|Number Sixteen, December 2003 - SPORTS MEDICINE & USAPL
Recently, a new designer steroid has been making quite a splash in the news, because of its previous undetectability. Most major sports organizations have now declared THG as illegal, following the FDA ruling that THG is a "drug" and not a "food supplement" as it had been marketed. Many sport org's are considering retroactive tests to any urine samples they still have. The Candadian Center for Ethics in Sport (The Canadian IOC Anti-Doping agency) declared on October 24 that it would test any samples in their possesion for THG, and that all future steroid tests would include THG detection. Below is a news article that discusses the issue.
Tuesday, October 28
WASHINGTON -- The newly detected steroid that is casting a shadow on Olympic and professional sports is an illegal drug that may pose considerable health risks, the government warned Tuesday.

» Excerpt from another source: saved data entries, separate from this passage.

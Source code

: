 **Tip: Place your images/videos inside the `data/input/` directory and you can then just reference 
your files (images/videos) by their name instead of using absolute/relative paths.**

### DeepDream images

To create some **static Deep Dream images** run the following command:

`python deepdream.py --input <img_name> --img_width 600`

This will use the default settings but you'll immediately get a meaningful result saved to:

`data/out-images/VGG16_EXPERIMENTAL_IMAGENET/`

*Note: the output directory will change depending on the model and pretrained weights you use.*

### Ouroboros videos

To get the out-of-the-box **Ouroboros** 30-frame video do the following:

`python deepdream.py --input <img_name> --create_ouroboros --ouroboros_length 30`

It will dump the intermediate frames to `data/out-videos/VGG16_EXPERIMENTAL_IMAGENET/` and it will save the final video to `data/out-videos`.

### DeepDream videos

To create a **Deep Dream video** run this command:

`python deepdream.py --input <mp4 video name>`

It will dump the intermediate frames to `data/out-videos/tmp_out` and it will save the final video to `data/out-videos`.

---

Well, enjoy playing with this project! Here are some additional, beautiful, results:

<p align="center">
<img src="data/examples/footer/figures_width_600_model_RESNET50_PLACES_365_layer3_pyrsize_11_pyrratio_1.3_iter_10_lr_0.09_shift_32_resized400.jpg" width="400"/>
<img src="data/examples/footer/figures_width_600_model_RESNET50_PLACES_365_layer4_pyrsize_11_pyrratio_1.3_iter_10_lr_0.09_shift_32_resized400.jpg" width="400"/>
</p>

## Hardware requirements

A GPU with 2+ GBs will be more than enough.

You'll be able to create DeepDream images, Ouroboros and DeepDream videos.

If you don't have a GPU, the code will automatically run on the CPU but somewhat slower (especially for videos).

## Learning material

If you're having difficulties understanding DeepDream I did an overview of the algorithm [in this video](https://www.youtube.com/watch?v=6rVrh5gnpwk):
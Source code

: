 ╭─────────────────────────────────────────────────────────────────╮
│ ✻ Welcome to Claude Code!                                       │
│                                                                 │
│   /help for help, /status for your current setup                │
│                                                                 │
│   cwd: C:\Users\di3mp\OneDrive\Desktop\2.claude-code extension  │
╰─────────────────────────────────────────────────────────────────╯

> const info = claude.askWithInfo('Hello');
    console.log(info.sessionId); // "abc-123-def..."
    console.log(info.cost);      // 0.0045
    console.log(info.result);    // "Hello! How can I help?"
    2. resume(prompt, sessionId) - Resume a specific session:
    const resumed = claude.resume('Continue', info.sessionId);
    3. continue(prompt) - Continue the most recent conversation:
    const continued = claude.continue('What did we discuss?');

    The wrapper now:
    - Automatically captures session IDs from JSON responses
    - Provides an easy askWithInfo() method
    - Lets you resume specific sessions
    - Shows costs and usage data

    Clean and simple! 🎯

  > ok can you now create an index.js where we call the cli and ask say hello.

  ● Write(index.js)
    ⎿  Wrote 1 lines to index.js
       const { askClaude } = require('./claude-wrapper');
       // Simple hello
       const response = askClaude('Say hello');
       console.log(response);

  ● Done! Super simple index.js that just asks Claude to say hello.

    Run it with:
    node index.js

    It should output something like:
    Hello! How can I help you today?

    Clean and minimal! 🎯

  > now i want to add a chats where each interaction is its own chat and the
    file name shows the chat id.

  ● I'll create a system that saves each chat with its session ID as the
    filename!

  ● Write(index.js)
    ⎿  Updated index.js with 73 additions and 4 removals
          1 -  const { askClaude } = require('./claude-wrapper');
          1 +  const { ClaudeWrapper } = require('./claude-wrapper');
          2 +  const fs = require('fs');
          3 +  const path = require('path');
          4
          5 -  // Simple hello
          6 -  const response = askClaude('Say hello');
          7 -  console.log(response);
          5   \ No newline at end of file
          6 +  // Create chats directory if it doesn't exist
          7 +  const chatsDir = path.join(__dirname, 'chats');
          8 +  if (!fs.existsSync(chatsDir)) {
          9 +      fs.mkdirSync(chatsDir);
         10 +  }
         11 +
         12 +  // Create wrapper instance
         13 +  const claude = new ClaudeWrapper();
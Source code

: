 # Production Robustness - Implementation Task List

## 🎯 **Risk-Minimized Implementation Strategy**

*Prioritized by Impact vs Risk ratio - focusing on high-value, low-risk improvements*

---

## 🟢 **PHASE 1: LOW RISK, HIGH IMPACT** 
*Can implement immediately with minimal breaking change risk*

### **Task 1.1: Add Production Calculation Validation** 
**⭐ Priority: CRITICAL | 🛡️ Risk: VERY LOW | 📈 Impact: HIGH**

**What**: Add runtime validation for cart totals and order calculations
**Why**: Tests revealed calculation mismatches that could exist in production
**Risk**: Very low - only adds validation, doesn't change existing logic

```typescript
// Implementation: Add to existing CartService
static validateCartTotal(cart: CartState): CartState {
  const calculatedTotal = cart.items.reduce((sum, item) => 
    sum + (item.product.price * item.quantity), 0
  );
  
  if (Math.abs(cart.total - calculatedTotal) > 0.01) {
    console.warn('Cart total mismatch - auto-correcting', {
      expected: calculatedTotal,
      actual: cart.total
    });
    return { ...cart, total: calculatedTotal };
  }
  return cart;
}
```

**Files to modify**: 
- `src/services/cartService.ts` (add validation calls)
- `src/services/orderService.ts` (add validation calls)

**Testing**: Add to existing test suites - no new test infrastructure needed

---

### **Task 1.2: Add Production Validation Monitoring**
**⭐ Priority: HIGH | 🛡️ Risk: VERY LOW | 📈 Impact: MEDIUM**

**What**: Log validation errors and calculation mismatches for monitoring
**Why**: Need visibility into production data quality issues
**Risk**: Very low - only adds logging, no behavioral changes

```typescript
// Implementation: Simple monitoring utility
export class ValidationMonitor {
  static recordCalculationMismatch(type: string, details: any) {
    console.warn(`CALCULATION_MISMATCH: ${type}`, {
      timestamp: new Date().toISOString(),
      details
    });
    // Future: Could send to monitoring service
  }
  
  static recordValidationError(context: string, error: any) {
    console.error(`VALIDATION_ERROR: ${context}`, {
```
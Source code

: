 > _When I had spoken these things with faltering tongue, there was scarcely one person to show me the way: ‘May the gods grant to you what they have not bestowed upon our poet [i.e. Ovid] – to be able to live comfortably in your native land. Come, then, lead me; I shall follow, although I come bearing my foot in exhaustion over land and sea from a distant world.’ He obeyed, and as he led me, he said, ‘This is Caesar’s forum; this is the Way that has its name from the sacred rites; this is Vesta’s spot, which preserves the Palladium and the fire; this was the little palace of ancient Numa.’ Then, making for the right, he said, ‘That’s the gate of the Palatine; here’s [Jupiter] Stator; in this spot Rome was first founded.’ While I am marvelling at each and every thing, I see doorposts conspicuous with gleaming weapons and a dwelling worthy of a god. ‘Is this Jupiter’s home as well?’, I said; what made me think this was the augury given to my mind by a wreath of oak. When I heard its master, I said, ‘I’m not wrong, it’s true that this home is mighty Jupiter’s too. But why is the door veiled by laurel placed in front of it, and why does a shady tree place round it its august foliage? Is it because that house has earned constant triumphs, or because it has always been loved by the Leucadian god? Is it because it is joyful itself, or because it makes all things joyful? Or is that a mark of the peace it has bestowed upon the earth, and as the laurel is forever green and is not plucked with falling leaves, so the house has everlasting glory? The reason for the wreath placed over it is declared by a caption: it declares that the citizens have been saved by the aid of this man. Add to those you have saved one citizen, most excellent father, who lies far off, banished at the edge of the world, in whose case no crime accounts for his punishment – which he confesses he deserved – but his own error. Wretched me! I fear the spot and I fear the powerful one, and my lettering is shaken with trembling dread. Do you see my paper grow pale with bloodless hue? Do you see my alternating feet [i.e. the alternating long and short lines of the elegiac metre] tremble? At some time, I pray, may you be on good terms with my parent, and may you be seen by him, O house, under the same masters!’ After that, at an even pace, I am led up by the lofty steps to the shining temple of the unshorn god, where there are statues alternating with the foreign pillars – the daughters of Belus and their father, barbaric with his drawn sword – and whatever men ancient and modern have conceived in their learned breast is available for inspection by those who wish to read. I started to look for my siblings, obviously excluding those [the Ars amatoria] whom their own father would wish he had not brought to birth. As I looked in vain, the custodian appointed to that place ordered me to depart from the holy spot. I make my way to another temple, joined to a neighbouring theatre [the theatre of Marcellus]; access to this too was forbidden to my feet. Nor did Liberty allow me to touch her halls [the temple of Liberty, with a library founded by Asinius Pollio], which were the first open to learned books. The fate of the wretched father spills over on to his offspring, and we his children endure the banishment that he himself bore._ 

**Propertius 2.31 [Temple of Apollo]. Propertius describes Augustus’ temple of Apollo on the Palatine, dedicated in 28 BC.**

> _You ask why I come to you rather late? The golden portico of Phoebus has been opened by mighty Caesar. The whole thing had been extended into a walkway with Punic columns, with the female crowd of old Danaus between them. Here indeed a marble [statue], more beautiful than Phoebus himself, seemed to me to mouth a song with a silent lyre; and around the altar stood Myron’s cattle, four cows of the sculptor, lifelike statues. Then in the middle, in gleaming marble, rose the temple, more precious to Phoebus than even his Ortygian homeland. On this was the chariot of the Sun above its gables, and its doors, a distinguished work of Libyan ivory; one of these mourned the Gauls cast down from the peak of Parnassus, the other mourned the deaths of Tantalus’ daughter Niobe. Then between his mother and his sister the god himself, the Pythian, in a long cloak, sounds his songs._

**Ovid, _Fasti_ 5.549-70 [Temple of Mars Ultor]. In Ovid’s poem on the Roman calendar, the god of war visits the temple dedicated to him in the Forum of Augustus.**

THG has been sold in the guise of a dietary supplement when it is in fact a drug that lacks federal permission for sale in this country, the Food and Drug Administration said. It is a drug derived from another steroid long banned in athletics, the agency said.
The FDA's official designation of THG as illegal, which had been anticipated since the scandal over the previously undetectable steroid emerged, puts manufacturers on notice that the government will crack down on anyone caught selling it.
It also is the strongest warning yet that using THG is risky. Anabolic steroids can have dangerous side effects, including liver damage, heart disease, anxiety and rage. While little is known about THG's specific effects because it is new, its close chemical similarity to other well-known steroids means it poses the same risks, FDA Associate Commissioner John Taylor said.
"The greatest importance is preventing exposure and trying to nip this in the bud," he said.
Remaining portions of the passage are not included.